IMO allowing market participants to collectively fix the price of a good or service is a bad idea, because it eliminates competition and incentives to be more efficient. Imagine if for example, airlines collectively vote that a flight from London to Paris must cost at least $X, because that’s their average price. If a challenger airline came along and discovers a new way to make flights much cheaper, then they wouldn’t be able to pass those savings to consumers, and there wouldn’t be as much pressure for those other airlines to be more efficient either, because they’ll still get customers and be profitable. The same applies with mining and transaction processing.


#3

The problem is that the transaction fee “market” isn’t really a competitive market between validators. Validators can’t compete for transactions, and every transaction accepted by one validator is a burden on all validators. A more efficient-than-usual validator is unable to offer lower transaction fees to users unless all validators are more efficient, so the validator set already behaves like a cartel regardless of the way fees are set. In the old model, this just means that validators can’t ever charge fees high enough to cover their costs, and everybody loses money.
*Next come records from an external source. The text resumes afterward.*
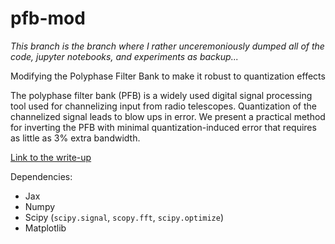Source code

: # pfb-mod

*This branch is the branch where I rather unceremoniously dumped all of the code, jupyter notebooks, and experiments as backup...*

Modifying the Polyphase Filter Bank to make it robust to quantization effects

The polyphase filter bank (PFB) is a widely used digital signal processing tool used for channelizing input from radio telescopes. Quantization of the channelized signal leads to blow ups in error. We present a practical method for inverting the PFB with minimal quantization-induced error that requires as little as 3\% extra bandwidth.

[Link to the write-up](https://www.overleaf.com/1895914395bjkqwzjzgkrp) 

Dependencies:
- Jax
- Numpy
- Scipy (``scipy.signal``, ``scopy.fft``, ``scipy.optimize``)
- Matplotlib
Also, currently the gas limit is already collectively decided, which punishes miners who discover efficient ways of processing huge blocks.


#4

I’ve been thinking about this problem a bit more, and it seems like even in the existing system validators can informally fix the price of gas by voting down the gas limit until congestion occurs, or even by simply forming a 51% cartel that refuses to accept transactions with less gas than the fixed price or mine on top of / vote for blocks that include cheaper transactions. With enough incentive I don’t see any reason why this wouldn’t happen, as Ethereum miners already coordinate things like the gas limit fairly efficiently.

I am increasingly suspecting that in any system where validators earn most of their revenue through transaction fees and coordination costs between validators aren’t extremely high, miner cartels raising transaction fees is going to happen. Validator cartels probably have a lower social cost than a “tragedy of the commons” scenario where there isn’t enough demand for auction-based transaction fees to cover miner costs anyway, so perhaps a voted-on parameter deciding transaction fees might not be as bad as it sounds, as it gives a “legitimate” channel for monopoly pricing.

But again, the fact that @vbuterin never mentioned it his quite comprehensive paper on transaction fee pricing systems probably means it’s garbage. I’d really like a rigorous breakdown of why though.